Поев, я пошел смотреть телевизор к Сундукянам, с веранды доносились шипение паровоза, крики и стук колес. Когда я заявился со стулом, Карина всхлипывала, шмыгала покрасневшим носом и утопала в слезах. Машико скорбно вытирала подолом юбки запотевшие линзы очков. Лиска смотрела в пространство влажными глазами.
— Что случилось? — спросил я, обнаружив на экране слово «Конец».
— Анна под поезд бросилась… — сдавленным голосом отозвалась будущая медсестра.
— Догадалась! — констатировала Нинон.
— Тяжелый фильм, — вздохнула вдова. — Правильно Валентина сказала, что это не для ее нервной системы.
— Неужели артисток заставляют прыгать под поезд? — пробормотала «сержант Лидка».
— У них дублеры, — успокоил Батурин. — А вот целоваться надо по-настоящему, с кем скажут. Отказаться нельзя.
— Фу! — передернулась Лиска. — Ни за что!
— Где этот паразит? — спросила меня казачка. — Он же с тобой уходил!
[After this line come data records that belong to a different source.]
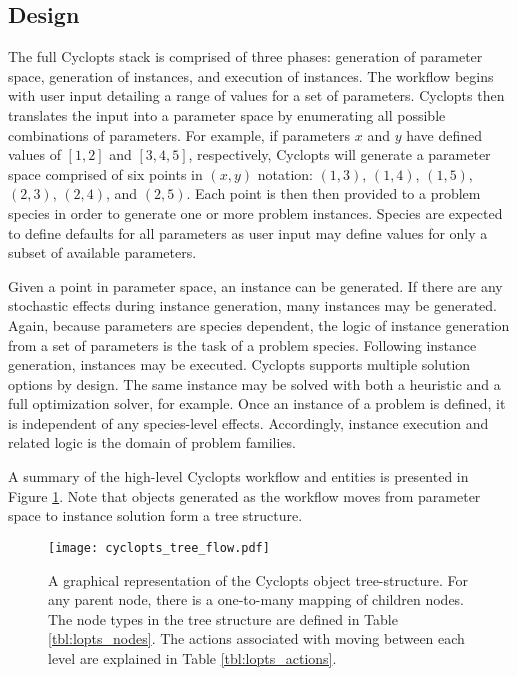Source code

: \subsection{Design}\label{method:tools:struc}

The full Cyclopts stack is comprised of three phases: generation of parameter
space, generation of instances, and execution of instances. The workflow begins
with user input detailing a range of values for a set of parameters. Cyclopts
then translates the input into a parameter space by enumerating all possible
combinations of parameters. For example, if parameters $x$ and $y$ have defined
values of $[1, 2]$ and $[3, 4, 5]$, respectively, Cyclopts will generate a
parameter space comprised of six points in $(x, y)$ notation: $(1, 3)$, $(1,
4)$, $(1, 5)$, $(2, 3)$, $(2, 4)$, and $(2, 5)$. Each point is then then
provided to a problem species in order to generate one or more problem
instances. Species are expected to define defaults for all parameters as user
input may define values for only a subset of available parameters.

Given a point in parameter space, an instance can be generated. If there are any
stochastic effects during instance generation, many instances may be
generated. Again, because parameters are species dependent, the logic of
instance generation from a set of parameters is the task of a problem
species. Following instance generation, instances may be executed. Cyclopts
supports multiple solution options by design. The same instance may be solved
with both a heuristic and a full optimization solver, for example. Once an
instance of a problem is defined, it is independent of any species-level
effects. Accordingly, instance execution and related logic is the domain of
problem families. 

A summary of the high-level Cyclopts workflow and entities is presented in
Figure \ref{fig:lopts_desgin}. Note that objects generated as the workflow moves
from parameter space to instance solution form a tree structure.

\begin{figure}
  \begin{center}
    \texttt{[image: cyclopts\_tree\_flow.pdf]}
    \caption[]{
      \label{fig:lopts_desgin}
      A graphical representation of the Cyclopts object tree-structure. For any
      parent node, there is a one-to-many mapping of children nodes. The node
      types in the tree structure are defined in Table
      \ref{tbl:lopts_nodes}. The actions associated with moving between each
      level are explained in Table \ref{tbl:lopts_actions}.}
  \end{center}
\end{figure}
— К Степе Фетюку пошел… — ответил я.
— Писец котенку!
После всего увиденного и пережитого я долго ворочался на раскладушке, не мог уснуть, думал о завтрашнем дне, прикидывал, как себя вести, как отшутиться по поводу моего внезапного бегства и что сказать Зое перед тем, как нырну в лабиринт. В темном воздухе зажужжал комар, я нарочно высунул из-под простыни руку, загадав: если насекомое напьется моей крови, то студентка придет завтра обязательно. Ожидая, когда же наконец острый хоботок с легким уколом вонзится в кожу, я воображал, как легко и непринужденно выдержу испытуху, как Алан наденет мне на шею победную клешню, а я щедро подарю ее попутчице. Но комар попался какой-то привередливый, он долго выискивал место для питания, перебирал ножками, улетал, возвращался вновь и напился, по-моему, без всякого удовольствия, за что был безжалостно прихлопнут и размазан.